The 2010 Viper SRT10 will be powered by an enormous 8.4 Liter V10 power plant that produces 600 HP and 560 lb-ft of torque that rocket the engine with wheels from 0 to 60 MPH in less than 4 seconds, run the quarter mile in the mid 11 second range before hitting a top speed of 202 MPH. Prices for the 2010 model are to be announced; the 2009 model was priced at $91,220.
The Lamborghini Murcielago LP640 (Longitudinale Posteriore) is powered by a 6,5 liters V12 engine that delivers a total of 640 hp at 8,000 rpm and a peak torque of 469 lbs-ft at 6,000 rpm. It sprints from 0 to 60 mph in just 3.3 seconds, while top speed goes up to 211 mph. The LP640 has a price of $354,000.
How can you describe the Corvette ZR1 in just a few words? Simple: affordable supercar. Because if you take a short look at the price of its competitors you will notice that, besides the Dodge Viper, the ZR1 has the lowest price. And this is the first reason why the ZR1 is the best choice. Not to mention that if you will decide to buy one you will own a car with a 7:26.4 lap time at the Nurburgring and of course a top speed of 205 mph.
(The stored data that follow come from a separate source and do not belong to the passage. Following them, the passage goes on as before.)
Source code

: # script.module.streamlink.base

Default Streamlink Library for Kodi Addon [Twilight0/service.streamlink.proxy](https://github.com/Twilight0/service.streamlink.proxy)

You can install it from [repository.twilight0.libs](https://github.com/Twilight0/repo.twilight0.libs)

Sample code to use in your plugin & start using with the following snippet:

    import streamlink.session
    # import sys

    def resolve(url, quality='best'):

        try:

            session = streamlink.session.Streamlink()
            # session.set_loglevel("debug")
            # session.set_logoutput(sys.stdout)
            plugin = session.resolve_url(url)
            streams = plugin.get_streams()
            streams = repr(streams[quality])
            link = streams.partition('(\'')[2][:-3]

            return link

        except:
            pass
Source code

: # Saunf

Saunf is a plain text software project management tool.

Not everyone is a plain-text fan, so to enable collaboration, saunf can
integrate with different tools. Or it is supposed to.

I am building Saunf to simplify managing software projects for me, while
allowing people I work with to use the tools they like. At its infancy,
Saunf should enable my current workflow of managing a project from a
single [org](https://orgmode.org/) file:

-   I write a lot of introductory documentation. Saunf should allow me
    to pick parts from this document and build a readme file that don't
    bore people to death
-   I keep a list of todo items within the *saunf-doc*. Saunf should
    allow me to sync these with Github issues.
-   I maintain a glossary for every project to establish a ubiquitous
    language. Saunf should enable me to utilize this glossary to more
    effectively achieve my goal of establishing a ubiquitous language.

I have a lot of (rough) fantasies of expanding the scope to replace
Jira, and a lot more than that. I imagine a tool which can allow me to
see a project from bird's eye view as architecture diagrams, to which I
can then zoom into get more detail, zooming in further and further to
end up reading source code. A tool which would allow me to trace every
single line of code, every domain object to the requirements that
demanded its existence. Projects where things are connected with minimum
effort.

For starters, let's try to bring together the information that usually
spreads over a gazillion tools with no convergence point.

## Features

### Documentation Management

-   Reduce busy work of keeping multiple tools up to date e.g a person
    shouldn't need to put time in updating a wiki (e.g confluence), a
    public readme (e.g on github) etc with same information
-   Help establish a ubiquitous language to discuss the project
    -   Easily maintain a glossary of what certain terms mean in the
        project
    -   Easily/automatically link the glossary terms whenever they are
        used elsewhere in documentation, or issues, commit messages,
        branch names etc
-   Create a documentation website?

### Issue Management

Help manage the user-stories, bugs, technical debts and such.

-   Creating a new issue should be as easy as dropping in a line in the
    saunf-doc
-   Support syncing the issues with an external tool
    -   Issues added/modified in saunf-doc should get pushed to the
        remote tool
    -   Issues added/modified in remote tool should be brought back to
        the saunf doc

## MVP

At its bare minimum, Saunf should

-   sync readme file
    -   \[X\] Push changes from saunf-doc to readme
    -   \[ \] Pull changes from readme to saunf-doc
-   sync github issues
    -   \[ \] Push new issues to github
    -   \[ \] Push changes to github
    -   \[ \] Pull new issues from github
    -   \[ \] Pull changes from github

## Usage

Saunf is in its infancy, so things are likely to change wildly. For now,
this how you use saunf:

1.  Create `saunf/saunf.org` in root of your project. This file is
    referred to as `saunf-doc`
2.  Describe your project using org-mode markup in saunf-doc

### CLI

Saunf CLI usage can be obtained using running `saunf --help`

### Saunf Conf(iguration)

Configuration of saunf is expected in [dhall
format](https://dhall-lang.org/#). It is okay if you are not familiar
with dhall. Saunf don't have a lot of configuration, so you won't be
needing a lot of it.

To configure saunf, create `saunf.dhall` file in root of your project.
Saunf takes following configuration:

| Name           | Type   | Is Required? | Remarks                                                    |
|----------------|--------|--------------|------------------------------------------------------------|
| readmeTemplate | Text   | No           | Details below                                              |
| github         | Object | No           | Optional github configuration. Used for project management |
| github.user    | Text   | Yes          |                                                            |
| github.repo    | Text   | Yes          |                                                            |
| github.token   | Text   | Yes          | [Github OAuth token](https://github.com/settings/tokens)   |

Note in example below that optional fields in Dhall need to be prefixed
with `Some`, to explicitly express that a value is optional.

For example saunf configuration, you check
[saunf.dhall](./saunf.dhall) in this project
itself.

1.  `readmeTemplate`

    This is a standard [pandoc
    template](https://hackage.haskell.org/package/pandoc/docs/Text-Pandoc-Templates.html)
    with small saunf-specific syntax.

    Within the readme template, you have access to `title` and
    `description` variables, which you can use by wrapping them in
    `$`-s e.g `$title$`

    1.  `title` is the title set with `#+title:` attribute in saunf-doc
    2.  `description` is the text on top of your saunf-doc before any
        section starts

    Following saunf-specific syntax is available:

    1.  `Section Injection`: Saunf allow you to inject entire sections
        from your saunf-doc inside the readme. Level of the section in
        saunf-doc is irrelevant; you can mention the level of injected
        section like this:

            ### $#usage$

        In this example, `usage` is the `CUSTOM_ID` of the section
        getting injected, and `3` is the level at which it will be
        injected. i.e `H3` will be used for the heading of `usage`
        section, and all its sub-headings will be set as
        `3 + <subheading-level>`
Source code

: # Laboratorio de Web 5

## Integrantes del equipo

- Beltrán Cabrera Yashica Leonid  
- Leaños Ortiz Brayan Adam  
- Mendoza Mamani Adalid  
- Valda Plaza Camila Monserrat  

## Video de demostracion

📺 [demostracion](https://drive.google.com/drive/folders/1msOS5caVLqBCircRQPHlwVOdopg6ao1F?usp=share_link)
And once you get behind the wheel of the Corvette Zr1 you will only want it to push it, harder and harder. And for your surprise, you will see that the ZR1 gets badder by every mph! You will feel like driving a track machine! But you need to be careful! It is a beast with more than 600 hp! No wonder that Chevrolet is offering a driving course to the ones that will buy the car!